(Saved data entries)
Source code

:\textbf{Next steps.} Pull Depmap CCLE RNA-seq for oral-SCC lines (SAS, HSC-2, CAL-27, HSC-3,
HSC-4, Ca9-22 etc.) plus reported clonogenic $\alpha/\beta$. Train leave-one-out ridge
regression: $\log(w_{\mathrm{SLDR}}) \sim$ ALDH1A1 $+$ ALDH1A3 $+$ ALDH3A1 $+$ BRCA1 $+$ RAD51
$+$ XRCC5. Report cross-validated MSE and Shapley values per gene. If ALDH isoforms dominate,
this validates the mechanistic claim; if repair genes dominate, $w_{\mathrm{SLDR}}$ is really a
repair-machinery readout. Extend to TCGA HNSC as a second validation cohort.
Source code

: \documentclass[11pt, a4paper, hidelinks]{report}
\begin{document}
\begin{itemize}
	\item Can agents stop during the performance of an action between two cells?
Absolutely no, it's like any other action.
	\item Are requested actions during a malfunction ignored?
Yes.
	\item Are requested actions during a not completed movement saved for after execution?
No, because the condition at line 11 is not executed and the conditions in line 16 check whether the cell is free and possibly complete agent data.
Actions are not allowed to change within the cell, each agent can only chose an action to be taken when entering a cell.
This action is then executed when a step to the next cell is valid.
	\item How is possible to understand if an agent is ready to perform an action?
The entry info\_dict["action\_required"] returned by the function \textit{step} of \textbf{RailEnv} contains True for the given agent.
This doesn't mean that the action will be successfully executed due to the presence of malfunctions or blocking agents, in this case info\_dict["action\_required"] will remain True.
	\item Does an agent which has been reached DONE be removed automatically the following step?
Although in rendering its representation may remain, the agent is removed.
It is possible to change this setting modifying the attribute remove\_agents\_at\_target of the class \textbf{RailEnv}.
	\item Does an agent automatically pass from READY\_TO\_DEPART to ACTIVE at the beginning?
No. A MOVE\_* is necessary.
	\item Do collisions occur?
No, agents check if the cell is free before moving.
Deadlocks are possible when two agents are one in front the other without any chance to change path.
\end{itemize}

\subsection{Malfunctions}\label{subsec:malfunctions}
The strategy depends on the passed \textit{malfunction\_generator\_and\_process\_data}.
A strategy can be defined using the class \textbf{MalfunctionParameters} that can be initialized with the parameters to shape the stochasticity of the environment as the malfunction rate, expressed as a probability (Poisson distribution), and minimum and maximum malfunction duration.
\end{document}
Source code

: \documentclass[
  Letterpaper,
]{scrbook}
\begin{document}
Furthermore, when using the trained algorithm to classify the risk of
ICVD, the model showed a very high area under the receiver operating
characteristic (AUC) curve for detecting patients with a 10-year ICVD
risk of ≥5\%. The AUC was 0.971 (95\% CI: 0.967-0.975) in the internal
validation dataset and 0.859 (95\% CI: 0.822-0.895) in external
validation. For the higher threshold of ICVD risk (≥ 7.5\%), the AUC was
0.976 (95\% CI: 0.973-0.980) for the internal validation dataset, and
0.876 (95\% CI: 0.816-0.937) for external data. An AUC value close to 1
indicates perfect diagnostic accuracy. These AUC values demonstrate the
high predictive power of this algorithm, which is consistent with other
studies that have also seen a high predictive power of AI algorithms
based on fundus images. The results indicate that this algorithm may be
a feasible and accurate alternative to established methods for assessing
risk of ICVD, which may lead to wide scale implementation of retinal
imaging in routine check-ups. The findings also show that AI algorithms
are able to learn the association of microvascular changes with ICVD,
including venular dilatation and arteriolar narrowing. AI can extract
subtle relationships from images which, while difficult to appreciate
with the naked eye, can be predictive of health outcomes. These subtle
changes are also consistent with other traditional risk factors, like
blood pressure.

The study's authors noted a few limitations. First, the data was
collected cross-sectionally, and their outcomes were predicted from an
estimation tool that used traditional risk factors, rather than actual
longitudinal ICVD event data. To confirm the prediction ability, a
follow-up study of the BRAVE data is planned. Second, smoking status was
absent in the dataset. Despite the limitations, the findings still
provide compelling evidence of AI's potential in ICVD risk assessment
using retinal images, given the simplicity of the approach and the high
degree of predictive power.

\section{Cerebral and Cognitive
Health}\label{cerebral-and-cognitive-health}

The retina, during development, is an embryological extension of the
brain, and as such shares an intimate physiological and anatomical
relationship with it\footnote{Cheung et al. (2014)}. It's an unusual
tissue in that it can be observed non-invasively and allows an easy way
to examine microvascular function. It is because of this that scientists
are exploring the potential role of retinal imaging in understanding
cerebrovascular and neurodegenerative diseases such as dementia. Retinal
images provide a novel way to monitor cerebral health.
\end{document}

What to produce
Going back to the entries above, set down exactly the lines that begin at the one with "estimation tool that" and end at the one with "provide compelling evidence", both included, and nothing else.

Exercise solution
estimation tool that used traditional risk factors, rather than actual
longitudinal ICVD event data. To confirm the prediction ability, a
follow-up study of the BRAVE data is planned. Second, smoking status was
absent in the dataset. Despite the limitations, the findings still
provide compelling evidence of AI's potential in ICVD risk assessment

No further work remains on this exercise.